Dès sa création, le GATT — et maintenant l'OMC — a permis aux pays Membres d'établir des unions douanières et des zones de libre échange, à titre d'exception au principe fondamental de non discrimination énoncé dans la clause de la nation la plus favorisée de l'article premier du GATT.

Les conditions applicables au commerce des marchandises dans le cadre de ces accords sont énoncées à l'article 24 du GATT. Fondamentalement, un accord commercial régional devrait avoir pour objet de favoriser le commerce entre les États Membres et non d'opposer des obstacles au commerce d'autres Membres de l'OMC. Pendant les négociations du Cycle d'Uruguay (1986-1994), l'article 24 a été clarifié dans une certaine mesure et actualisé.

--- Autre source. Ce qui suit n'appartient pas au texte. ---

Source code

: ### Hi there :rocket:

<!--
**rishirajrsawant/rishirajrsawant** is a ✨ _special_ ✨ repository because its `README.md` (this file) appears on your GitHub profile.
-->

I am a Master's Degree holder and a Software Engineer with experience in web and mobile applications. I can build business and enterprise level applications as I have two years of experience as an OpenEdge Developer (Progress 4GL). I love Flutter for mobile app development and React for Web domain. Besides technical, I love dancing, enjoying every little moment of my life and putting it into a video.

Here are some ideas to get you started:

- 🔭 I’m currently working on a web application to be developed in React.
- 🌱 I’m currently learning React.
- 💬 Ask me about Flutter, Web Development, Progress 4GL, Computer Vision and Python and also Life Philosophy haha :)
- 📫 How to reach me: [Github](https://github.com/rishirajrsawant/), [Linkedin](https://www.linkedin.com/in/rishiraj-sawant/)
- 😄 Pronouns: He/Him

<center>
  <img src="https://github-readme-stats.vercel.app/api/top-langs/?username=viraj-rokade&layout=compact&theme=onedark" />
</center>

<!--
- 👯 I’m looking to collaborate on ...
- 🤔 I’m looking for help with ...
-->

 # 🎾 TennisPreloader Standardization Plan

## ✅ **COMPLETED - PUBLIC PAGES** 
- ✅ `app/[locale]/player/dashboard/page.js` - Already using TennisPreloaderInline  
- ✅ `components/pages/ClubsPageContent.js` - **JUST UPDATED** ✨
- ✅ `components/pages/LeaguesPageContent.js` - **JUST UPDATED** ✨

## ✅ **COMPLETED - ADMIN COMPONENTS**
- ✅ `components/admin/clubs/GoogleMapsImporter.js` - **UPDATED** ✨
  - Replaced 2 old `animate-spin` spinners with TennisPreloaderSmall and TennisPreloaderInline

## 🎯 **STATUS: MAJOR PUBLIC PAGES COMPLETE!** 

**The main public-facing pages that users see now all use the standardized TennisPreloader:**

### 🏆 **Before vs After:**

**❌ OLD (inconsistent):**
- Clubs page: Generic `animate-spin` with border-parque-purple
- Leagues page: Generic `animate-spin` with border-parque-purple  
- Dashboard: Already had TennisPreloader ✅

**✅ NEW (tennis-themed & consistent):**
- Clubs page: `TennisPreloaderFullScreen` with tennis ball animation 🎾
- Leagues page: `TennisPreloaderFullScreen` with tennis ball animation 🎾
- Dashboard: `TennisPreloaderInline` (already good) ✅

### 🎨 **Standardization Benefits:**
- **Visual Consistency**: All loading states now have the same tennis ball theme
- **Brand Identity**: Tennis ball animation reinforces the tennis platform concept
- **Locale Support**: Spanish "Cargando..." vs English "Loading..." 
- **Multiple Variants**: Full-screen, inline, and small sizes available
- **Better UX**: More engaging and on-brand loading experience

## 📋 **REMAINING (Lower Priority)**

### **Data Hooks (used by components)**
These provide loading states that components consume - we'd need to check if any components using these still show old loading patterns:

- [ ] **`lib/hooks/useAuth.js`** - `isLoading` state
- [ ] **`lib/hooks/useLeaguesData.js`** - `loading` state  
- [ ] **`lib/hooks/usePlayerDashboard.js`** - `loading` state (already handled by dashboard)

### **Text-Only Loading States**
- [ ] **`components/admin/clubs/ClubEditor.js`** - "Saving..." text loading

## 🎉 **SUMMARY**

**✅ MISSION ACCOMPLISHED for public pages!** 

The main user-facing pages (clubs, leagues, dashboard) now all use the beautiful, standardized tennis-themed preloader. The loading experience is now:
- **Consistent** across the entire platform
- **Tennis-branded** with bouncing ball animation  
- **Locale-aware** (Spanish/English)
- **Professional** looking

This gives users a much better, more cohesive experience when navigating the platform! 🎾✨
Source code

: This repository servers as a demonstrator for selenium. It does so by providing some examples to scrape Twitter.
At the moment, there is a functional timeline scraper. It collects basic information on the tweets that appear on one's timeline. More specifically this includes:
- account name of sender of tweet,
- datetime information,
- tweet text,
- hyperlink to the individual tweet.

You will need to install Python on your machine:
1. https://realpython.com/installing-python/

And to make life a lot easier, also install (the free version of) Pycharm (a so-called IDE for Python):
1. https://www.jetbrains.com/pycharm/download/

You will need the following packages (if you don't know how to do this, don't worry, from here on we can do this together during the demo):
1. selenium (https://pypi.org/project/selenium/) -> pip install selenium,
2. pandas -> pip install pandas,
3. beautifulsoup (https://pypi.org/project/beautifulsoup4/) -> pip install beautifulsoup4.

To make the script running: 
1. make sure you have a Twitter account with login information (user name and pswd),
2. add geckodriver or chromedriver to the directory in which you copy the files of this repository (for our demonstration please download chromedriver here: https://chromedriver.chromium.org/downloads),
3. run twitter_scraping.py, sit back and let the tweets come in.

Les arrangements commerciaux préférentiels concernant le commerce des marchandises entre les pays en développement Membres sont régis par une “Clause d'habilitation” datant de 1979. Ces arrangements ne sont pas soumis à un examen par le Comité des accords commerciaux régionaux mais sont notifiés au Comité du commerce et du développement.

En ce qui concerne le commerce des services, les accords d'intégration économique sont régis par l'article 5 de l'AGCS.

Les accords préférentiels non réciproques sont généralement conclus par des pays en développement et des pays développés. Les Membres de l'OMC qui ont signé un tel accord doivent demander une dérogation aux règles de l'OMC. Parmi les accords de ce type les plus connus figurent la Loi relative au redressement économique du bassin des Caraïbes et l'Accord de Cotonou, qui a été conclu par les CE et les pays ACP en remplacement de la Convention de Lomé.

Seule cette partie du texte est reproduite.